I agree. In nearly 40 years of investing, I've never been as concerned as I am now that the Mother of All Crashes (sans, 1929) is likely just around the corner.
Go look at CAPE10. Second highest IN HISTORY. Stocks are hugely over-valued (as are bonds). Inflation is soaring. The Fed is in a trap with nowhere to go.
The likelihood this scenario ends well is not high.
It's all about "power" (the desire to control the future labor of others).
Economic crashes are not new - and they generally follow periods of "easy credit" (such as the "roaring 20's) - so that those in power can entice the lemmings to assume great amounts of debt.
Deflationary cycles are those times when the power mongers decide to "call in" the easy credit they've given out, knowing it will cause bankruptcy and they can steal the underlying assets to increase their wealth and gain even more power.

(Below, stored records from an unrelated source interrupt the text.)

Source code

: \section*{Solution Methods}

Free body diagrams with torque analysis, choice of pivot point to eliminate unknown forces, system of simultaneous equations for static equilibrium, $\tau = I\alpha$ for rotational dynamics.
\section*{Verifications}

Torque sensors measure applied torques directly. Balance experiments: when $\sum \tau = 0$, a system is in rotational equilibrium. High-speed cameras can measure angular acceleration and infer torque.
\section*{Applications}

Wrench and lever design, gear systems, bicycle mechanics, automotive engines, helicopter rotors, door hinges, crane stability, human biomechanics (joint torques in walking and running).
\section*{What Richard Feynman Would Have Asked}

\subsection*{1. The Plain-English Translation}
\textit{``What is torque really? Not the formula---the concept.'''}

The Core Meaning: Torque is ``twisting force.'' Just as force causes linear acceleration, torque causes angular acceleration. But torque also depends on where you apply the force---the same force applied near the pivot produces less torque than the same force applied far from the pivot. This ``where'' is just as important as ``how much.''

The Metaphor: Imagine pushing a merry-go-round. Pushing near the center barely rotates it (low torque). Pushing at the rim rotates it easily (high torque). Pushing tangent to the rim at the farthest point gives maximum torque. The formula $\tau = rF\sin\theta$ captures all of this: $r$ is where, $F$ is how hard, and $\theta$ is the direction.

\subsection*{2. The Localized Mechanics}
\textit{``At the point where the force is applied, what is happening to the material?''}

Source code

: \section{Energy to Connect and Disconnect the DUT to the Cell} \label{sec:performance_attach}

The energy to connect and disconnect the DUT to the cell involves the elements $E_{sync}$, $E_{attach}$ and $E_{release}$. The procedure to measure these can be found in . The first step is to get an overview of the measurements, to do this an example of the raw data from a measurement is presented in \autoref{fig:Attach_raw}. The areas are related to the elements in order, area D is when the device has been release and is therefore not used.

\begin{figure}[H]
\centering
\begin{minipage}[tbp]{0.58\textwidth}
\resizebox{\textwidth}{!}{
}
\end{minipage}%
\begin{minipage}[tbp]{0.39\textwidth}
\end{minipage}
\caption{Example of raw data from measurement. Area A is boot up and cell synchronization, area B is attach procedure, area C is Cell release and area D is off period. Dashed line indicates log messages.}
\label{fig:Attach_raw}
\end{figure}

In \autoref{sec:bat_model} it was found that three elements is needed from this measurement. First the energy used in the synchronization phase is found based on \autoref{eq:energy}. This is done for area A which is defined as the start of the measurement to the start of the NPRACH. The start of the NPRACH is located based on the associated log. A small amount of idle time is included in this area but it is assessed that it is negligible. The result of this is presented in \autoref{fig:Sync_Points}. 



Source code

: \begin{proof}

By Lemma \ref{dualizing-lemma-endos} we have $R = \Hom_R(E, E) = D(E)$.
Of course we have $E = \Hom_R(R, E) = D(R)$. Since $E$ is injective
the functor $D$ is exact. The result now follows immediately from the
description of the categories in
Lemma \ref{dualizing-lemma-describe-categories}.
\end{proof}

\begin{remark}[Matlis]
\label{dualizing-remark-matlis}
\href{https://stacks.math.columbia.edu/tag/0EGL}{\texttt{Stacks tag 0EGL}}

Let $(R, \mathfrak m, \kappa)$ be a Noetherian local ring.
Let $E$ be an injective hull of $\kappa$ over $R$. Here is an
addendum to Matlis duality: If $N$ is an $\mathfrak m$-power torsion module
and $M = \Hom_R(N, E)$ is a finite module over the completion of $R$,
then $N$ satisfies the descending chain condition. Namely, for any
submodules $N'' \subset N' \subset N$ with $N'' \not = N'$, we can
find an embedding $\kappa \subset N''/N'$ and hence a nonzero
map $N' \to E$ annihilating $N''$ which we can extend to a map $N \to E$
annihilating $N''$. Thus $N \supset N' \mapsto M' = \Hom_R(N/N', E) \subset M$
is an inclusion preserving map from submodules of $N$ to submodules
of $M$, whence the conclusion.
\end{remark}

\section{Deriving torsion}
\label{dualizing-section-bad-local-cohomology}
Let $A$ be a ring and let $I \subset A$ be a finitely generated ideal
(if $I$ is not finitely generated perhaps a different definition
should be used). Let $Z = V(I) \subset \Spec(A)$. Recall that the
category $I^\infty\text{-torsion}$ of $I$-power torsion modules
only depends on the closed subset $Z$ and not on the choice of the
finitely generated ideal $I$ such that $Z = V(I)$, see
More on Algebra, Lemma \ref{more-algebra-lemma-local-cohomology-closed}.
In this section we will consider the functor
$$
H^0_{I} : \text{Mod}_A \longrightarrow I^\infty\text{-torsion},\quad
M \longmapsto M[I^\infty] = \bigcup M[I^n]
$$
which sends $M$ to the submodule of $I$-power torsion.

It's "deflationary", since the bankruptcies mean the "claims on future labor" behind the bankrupt debts will never occur - hence the money supply (piles of claims on future labor) goes down.
A deflating money supply means companies go out of business, existing debt becomes more expensive, and prices on goods and services go up (as business owners only have that option to try or it will be time to close their doors).
The power mongers have no desire for rampant inflation - which would make our existing debt much easier to pay off and give us a certain degree of financial freedom from it.
We are nothing but slaves to the power mongers, and they are the financial masters.
What (s)he said...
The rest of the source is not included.